Registration History

  1. The Respondent was registered in the mutual fund industry commencing in June 2003.
  2. From November 2009 to November 2, 2018, the Respondent was registered in Nova Scotia as a mutual fund salesperson (now known as a Dealing Representative) with Equity Associates Inc. (“Equity”), a Member of the MFDA.
  3. From July 2010 to March 2017, Equity designated the Respondent as a branch manager.
  4. At all material times, the Respondent conducted business in the Halifax, Nova Scotia area.
  5. On November 2, 2018, the Respondent resigned from Equity and the mutual fund industry in response to the matters that are the subject of this Settlement Agreement and this proceeding.
  6. The Respondent is not currently registered in the securities industry in any capacity.

Altered Forms

  1. Between August 2010 and October 2016, the Respondent altered, and used to process transactions, 180 account forms in respect of 81 clients by altering information on the account forms without having the client initial the alterations.
  2. The altered account forms consisted of fund order entry forms.

Pre-Signed Account Forms

  1. Beginning in January 2013, Equity’s policies and procedures prohibited its Approved Persons from using pre-signed account forms.
  2. Between January 2010 and April 2016, the Respondent obtained, possessed, and in some instances, used to process transactions, 286 pre-signed account forms in respect of 74 clients.
  3. The pre-signed account forms consisted of fund order entry forms.

Additional Facts

  1. On March 23, 2017, Equity placed the Respondent under close supervision.
  2. On March 31, 2017, Equity issued a warning letter to the Respondent concerning the conduct described above. Equity also imposed a $20,000 fine on the Respondent and removed his designation as a branch manager.
  3. There is no evidence that the Respondent received any financial benefit from engaging in the conduct described above other than the commissions or fees he would ordinarily be entitled to had the transactions been completed in the proper manner.
  4. There is no evidence of client loss or lack of authorization.
  5. The Respondent has not previously been the subject of MFDA disciplinary proceedings.
  6. By entering into this Settlement Agreement, the Respondent has saved the MFDA the time, resources, and expenses associated with conducting a full hearing on the allegations.

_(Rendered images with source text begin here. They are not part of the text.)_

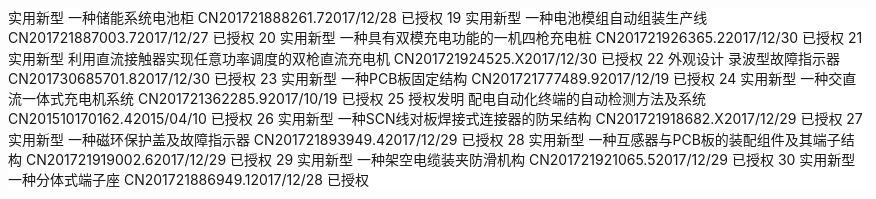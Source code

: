 实用新型
一种储能系统电池柜
CN201721888261.72017/12/28
已授权
19
实用新型
一种电池模组自动组装生产线
CN201721887003.72017/12/27
已授权
20
实用新型
一种具有双模充电功能的一机四枪充电桩
CN201721926365.22017/12/30
已授权
21
实用新型
利用直流接触器实现任意功率调度的双枪直流充电机
CN201721924525.X2017/12/30
已授权
22
外观设计
录波型故障指示器
CN201730685701.82017/12/30
已授权
23
实用新型
一种PCB板固定结构
CN201721777489.92017/12/19
已授权
24
实用新型
一种交直流一体式充电机系统
CN201721362285.92017/10/19
已授权
25
授权发明
配电自动化终端的自动检测方法及系统
CN201510170162.42015/04/10
已授权
26
实用新型
一种SCN线对板焊接式连接器的防呆结构
CN201721918682.X2017/12/29
已授权
27
实用新型
一种磁环保护盖及故障指示器
CN201721893949.42017/12/29
已授权
28
实用新型
一种互感器与PCB板的装配组件及其端子结构
CN201721919002.62017/12/29
已授权
29
实用新型
一种架空电缆装夹防滑机构
CN201721921065.52017/12/29
已授权
30
实用新型
一种分体式端子座
CN201721886949.12017/12/28
已授权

III. ADMISSION OF VIOLATIONS OF MFDA BY-LAWS, RULES AND POLICIES

  1. The Respondent admits to the following violations of the MFDA By-laws, Rules or Policies:
    1. between August 2010 and October 2016, the Respondent altered, and used to process transactions, 180 account forms in respect of 81 clients by altering information on the account forms without having the client initial the alterations, contrary to MFDA Rule 2.1.1; and
    2. between January 2010 and April 2016, the Respondent obtained, possessed, and in some instances, used to process transactions, 286 pre-signed account forms in respect of 74 clients, contrary to MFDA Rule 2.1.1.

IV. TERMS OF SETTLEMENT

  1. Staff and the Respondent agree and consent to the following terms of settlement:
    1. the Respondent shall be prohibited from conducting securities related business in any capacity in the employ of or associated with a Member of the MFDA for a period of 1 year from the date this Settlement Agreement is accepted, pursuant to section 24.1.1(e) of MFDA By-law No. 1;
    2. the Respondent shall be prohibited from acting as a branch manager or in a supervisory capacity with a Member of the MFDA for a period of 2 years from the date this Settlement Agreement is accepted, pursuant to section 24.1.1(f) of MFDA By-law No. 1;
    3. the Respondent shall pay a fine in the amount of $20,000, pursuant to section 24.1.1(b) of MFDA By-law No. 1, in instalments as follows:
      1. $2,500, in certified funds, upon acceptance of this Settlement Agreement;
      2. $2,916.66, in certified funds, on or before January 31, 2019;
      3. $2,916.66, in certified funds, on or before February 28, 2019;
      4. $2,916.66, in certified funds, on or before March 29, 2019;
      5. $2,916.66, in certified funds, on or before April 30, 2019;
      6. $2,916.66, in certified funds, on or before May 30, 2019;
      7. $2,916.70, in certified funds, on or before June 28, 2019;
    4. the Respondent shall pay costs in the amount of $2,500 in certified funds upon acceptance of this Settlement Agreement, pursuant to section 24.2 of MFDA By-law No. 1; and
    5. the Respondent will attend in person on the date set for the Settlement Hearing..
  2. At the Settlement Hearing, Counsel for the Respondent advised the Hearing Panel that the fine would be paid in full upon acceptance of the Settlement Agreement.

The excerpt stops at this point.